What the task asks:
Count, in the data that follows, every line with the string "afterload", and give that count as the whole reply.

---------------

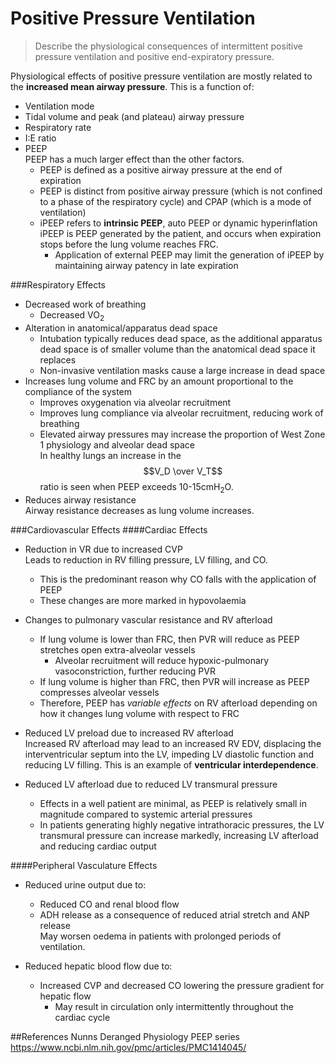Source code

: # Positive Pressure Ventilation
> Describe the physiological consequences of intermittent positive pressure ventilation and positive end-expiratory pressure.

Physiological effects of positive pressure ventilation are mostly related to the **increased mean airway pressure**. This is a function of:
* Ventilation mode
* Tidal volume and peak (and plateau) airway pressure
* Respiratory rate
* I:E ratio
* PEEP  
PEEP has a much larger effect than the other factors.
    * PEEP is defined as a positive airway pressure at the end of expiration
    * PEEP is distinct from positive airway pressure (which is not confined to a phase of the respiratory cycle) and CPAP (which is a mode of ventilation)
    * iPEEP refers to **intrinsic PEEP**, auto PEEP or dynamic hyperinflation  
    iPEEP is PEEP generated by the patient, and occurs when expiration stops before the lung volume reaches FRC.
        * Application of external PEEP may limit the generation of iPEEP by maintaining airway patency in late expiration


###Respiratory Effects
* Decreased work of breathing
    * Decreased VO<sub>2</sub>
* Alteration in anatomical/apparatus dead space  
    * Intubation typically reduces dead space, as the additional apparatus dead space is of smaller volume than the anatomical dead space it replaces
    * Non-invasive ventilation masks cause a large increase in dead space
* Increases lung volume and FRC by an amount proportional to the compliance of the system
    * Improves oxygenation via alveolar recruitment
    * Improves lung compliance via alveolar recruitment, reducing work of breathing
    * Elevated airway pressures may increase the proportion of West Zone 1 physiology and alveolar dead space  
    In healthy lungs an increase in the $$V_D \over V_T$$ ratio is seen when PEEP exceeds 10-15cmH<sub>2</sub>O.
* Reduces airway resistance  
Airway resistance decreases as lung volume increases.

###Cardiovascular Effects
####Cardiac Effects
* Reduction in VR due to increased CVP  
Leads to reduction in RV filling pressure, LV filling, and CO.
    * This is the predominant reason why CO falls with the application of PEEP
    * These changes are more marked in hypovolaemia


* Changes to pulmonary vascular resistance and RV afterload
    * If lung volume is lower than FRC, then PVR will reduce as PEEP stretches open extra-alveolar vessels
        * Alveolar recruitment will reduce hypoxic-pulmonary vasoconstriction, further reducing PVR
    * If lung volume is higher than FRC, then PVR will increase as PEEP compresses alveolar vessels
    * Therefore, PEEP has *variable effects* on RV afterload depending on how it changes lung volume with respect to FRC


* Reduced LV preload due to increased RV afterload  
Increased RV afterload may lead to an increased RV EDV, displacing the interventricular septum into the LV, impeding LV diastolic function and reducing LV filling. This is an example of **ventricular interdependence**.


* Reduced LV afterload due to reduced LV transmural pressure  
    * Effects in a well patient are minimal, as PEEP is relatively small in magnitude compared to systemic arterial pressures
    * In patients generating highly negative intrathoracic pressures, the LV transmural pressure can increase markedly, increasing LV afterload and reducing cardiac output

####Peripheral Vasculature Effects
* Reduced urine output due to:
    * Reduced CO and renal blood flow
    * ADH release as a consequence of reduced atrial stretch and ANP release  
    May worsen oedema in patients with prolonged periods of ventilation.


* Reduced hepatic blood flow due to:
    * Increased CVP and decreased CO lowering the pressure gradient for hepatic flow
        * May result in circulation only intermittently throughout the cardiac cycle


##References
Nunns
Deranged Physiology PEEP series
https://www.ncbi.nlm.nih.gov/pmc/articles/PMC1414045/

---------------

Expected output:
6